BEGIN SOURCE MATERIAL

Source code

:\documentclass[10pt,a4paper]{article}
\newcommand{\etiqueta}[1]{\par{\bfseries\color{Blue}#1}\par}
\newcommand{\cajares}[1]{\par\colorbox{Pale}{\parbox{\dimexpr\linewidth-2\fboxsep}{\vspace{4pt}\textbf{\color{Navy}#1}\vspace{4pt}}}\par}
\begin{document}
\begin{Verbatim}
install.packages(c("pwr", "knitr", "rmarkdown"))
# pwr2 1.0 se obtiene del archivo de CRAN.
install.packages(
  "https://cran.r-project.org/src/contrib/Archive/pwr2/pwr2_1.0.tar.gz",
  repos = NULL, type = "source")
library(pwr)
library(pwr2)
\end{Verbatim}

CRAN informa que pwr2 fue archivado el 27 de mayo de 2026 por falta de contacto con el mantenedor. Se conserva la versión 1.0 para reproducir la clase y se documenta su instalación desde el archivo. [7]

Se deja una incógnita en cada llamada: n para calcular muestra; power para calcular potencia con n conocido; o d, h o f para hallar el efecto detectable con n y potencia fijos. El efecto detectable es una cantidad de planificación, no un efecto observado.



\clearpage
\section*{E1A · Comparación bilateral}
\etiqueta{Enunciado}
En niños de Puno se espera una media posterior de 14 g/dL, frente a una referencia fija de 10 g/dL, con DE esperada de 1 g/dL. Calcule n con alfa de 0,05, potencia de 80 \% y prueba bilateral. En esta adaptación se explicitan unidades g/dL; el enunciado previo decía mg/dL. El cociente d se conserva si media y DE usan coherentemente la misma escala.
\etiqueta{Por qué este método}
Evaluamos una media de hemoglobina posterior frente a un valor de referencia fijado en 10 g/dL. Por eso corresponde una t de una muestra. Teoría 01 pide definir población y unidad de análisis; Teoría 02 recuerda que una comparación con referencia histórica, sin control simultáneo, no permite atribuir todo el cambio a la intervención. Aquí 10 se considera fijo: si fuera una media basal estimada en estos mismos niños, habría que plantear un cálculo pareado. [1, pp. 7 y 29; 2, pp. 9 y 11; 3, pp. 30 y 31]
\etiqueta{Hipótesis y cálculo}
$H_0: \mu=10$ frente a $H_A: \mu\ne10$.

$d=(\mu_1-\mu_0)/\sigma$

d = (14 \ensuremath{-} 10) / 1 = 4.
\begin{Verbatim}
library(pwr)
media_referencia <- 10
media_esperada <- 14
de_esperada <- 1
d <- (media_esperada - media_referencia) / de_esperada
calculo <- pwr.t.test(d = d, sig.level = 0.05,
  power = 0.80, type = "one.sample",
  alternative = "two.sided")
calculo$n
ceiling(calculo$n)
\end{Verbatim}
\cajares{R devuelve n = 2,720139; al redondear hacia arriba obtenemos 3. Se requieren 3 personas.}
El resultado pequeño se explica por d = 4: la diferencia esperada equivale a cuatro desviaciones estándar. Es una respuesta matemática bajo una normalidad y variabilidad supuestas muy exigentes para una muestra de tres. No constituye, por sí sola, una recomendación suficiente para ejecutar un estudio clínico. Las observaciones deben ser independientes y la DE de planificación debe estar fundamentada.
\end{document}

END SOURCE MATERIAL

Copy each line of the entries that includes the word "newcommand".

**TASK RESPONSE**
\newcommand{\etiqueta}[1]{\par{\bfseries\color{Blue}#1}\par}
\newcommand{\cajares}[1]{\par\colorbox{Pale}{\parbox{\dimexpr\linewidth-2\fboxsep}{\vspace{4pt}\textbf{\color{Navy}#1}\vspace{4pt}}}\par}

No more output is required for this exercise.